# Oily skin from air conditioning?



## Beauty Mark (Aug 2, 2007)

I've normally had normal to dry skin with some bouts of eczema. However, I've been working an excessively air conditioned building and noticed my skin is like an oil slick. It's fine on the weekends in my non-air conditioned apartment.

Am I correct that it is the air conditioning? And how do you combat this problem? I've been wearing powder, which works for about half the day.


----------



## aziza (Aug 13, 2007)

Bump!


----------



## goink (Aug 14, 2007)

Hmm. I'm no skin expert, but have had dry skin resulted from the a/c air. It might just be your skin trying to fend itself from the cold air by producing oil.
I think a good moisturizing mask will help.

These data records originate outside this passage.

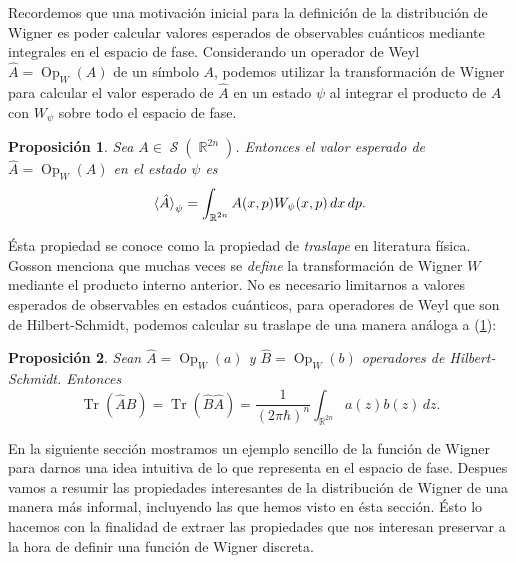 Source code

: \documentclass[a4paper,11pt]{report}
\DeclareMathOperator{\R}{\mathbb{R}}
\DeclareMathOperator{\Sz}{\mathcal S}
\DeclareMathOperator{\Tr}{Tr}
\DeclareMathOperator{\Op}{Op}
\newtheorem{proposition}{Proposición}
\begin{document}
  Recordemos que una motivación inicial para la definición
  de la distribución de Wigner es poder calcular valores
  esperados de observables cuánticos mediante integrales en
  el espacio de fase. Considerando un operador de Weyl $\hat
  A = \Op_W(A)$ de un símbolo $A$, podemos utilizar la
  transformación de Wigner para calcular el valor esperado
  de $\hat A$ en un estado $\psi$ al integrar el producto de
  $A$ con $W_\psi$ sobre todo el espacio de fase.
  \begin{proposition}
    \label{prop:wigner-weyl}
    Sea $A \in \Sz(\R^{2n})$. Entonces el valor esperado de
    $\hat A = \Op_W(A)$ en el estado $\psi$ es
    \begin{equation}
      \braket{\hat{A}}_\psi
      = \int_{\R^{2n}} A(x,p)W_\psi(x,p) \, dx \, dp.
    \end{equation}
  \end{proposition}
  Ésta propiedad se conoce como la propiedad de
  \textit{traslape} en literatura física.  Gosson menciona
  que muchas veces se \textit{define} la transformación de
  Wigner $W$ mediante el producto interno anterior. No es
  necesario limitarnos a valores esperados de observables en
  estados cuánticos, para operadores de Weyl que son de
  Hilbert-Schmidt, podemos calcular su traslape de una
  manera análoga a (\ref{prop:wigner-weyl}):
  \begin{proposition}
    Sean $\hat{A} = \Op_W(a)$ y $\hat{B} = \Op_W(b)$
    operadores de Hilbert-Schmidt. Entonces
    \begin{equation}
      \Tr\left( \hat{A}\hat{B} \right) 
      = \Tr\left( \hat{B}\hat{A} \right) 
      = \frac{1}{(2\pi\hbar)^{n}} \int_{\R^{2n}} a(z)b(z) \,
      dz.
    \end{equation}
  \end{proposition}
  En la siguiente sección mostramos un ejemplo sencillo de
  la función de Wigner para darnos una idea intuitiva de lo
  que representa en el espacio de fase. Despues vamos a
  resumir las propiedades interesantes de la distribución de
  Wigner de una manera más informal, incluyendo las que
  hemos visto en ésta sección. Ésto lo hacemos con la
  finalidad de extraer las propiedades que nos interesan
  preservar a la hora de definir una función de Wigner
  discreta.
\end{document}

Sorry I'm not that much of a help.


----------



## frocher (Aug 14, 2007)

How about a mattifier under makeup, Philosophy and Origins both made a version in the past.


----------



## lethaldesign (Aug 14, 2007)

I think I have the opposite problem... I think the a/c dries my skin out MORE than it already is. I always have to re-moisturize when I get home from work. But on the weekends, I moisturize once &I'm usually good to go. Sorry I can't be of more help


----------



## loves_macxoxo (Aug 14, 2007)

have you been sweating at all?


----------